[Work to be completed]
In the listing below, find the line containing "## App Overiew" and the line containing "3. random.txt exists". Repeat exactly those two lines and every line between them.

[Recorded information]

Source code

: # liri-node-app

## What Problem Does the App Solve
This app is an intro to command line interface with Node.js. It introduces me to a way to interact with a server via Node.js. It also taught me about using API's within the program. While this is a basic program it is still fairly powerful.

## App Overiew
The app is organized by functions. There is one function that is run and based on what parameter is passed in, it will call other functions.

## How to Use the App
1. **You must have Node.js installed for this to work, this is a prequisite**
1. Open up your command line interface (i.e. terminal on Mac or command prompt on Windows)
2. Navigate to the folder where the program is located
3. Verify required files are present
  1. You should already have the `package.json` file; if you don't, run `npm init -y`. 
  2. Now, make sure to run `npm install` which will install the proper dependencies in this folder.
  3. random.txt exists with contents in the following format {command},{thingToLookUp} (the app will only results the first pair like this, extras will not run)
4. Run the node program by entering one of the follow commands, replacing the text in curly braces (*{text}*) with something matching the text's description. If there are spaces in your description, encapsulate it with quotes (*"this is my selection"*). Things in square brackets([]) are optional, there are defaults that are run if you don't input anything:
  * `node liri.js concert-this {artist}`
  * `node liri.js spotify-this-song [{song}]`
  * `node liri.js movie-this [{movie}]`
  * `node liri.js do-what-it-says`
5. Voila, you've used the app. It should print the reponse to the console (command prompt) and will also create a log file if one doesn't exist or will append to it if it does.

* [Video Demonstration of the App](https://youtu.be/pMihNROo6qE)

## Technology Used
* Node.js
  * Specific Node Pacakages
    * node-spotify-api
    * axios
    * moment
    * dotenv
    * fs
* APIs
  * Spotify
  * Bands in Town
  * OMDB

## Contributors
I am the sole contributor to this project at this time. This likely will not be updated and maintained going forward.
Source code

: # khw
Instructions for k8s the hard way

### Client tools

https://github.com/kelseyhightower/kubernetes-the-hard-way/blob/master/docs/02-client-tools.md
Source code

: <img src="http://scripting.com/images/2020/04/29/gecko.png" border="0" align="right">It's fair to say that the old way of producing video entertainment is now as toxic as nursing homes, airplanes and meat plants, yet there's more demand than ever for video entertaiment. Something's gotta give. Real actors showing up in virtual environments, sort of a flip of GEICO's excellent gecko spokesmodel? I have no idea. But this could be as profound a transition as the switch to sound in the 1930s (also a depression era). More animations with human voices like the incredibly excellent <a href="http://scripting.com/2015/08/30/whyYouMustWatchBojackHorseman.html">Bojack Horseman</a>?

[Exercise result]
## App Overiew
The app is organized by functions. There is one function that is run and based on what parameter is passed in, it will call other functions.

## How to Use the App
1. **You must have Node.js installed for this to work, this is a prequisite**
1. Open up your command line interface (i.e. terminal on Mac or command prompt on Windows)
2. Navigate to the folder where the program is located
3. Verify required files are present
  1. You should already have the `package.json` file; if you don't, run `npm init -y`. 
  2. Now, make sure to run `npm install` which will install the proper dependencies in this folder.
  3. random.txt exists with contents in the following format {command},{thingToLookUp} (the app will only results the first pair like this, extras will not run)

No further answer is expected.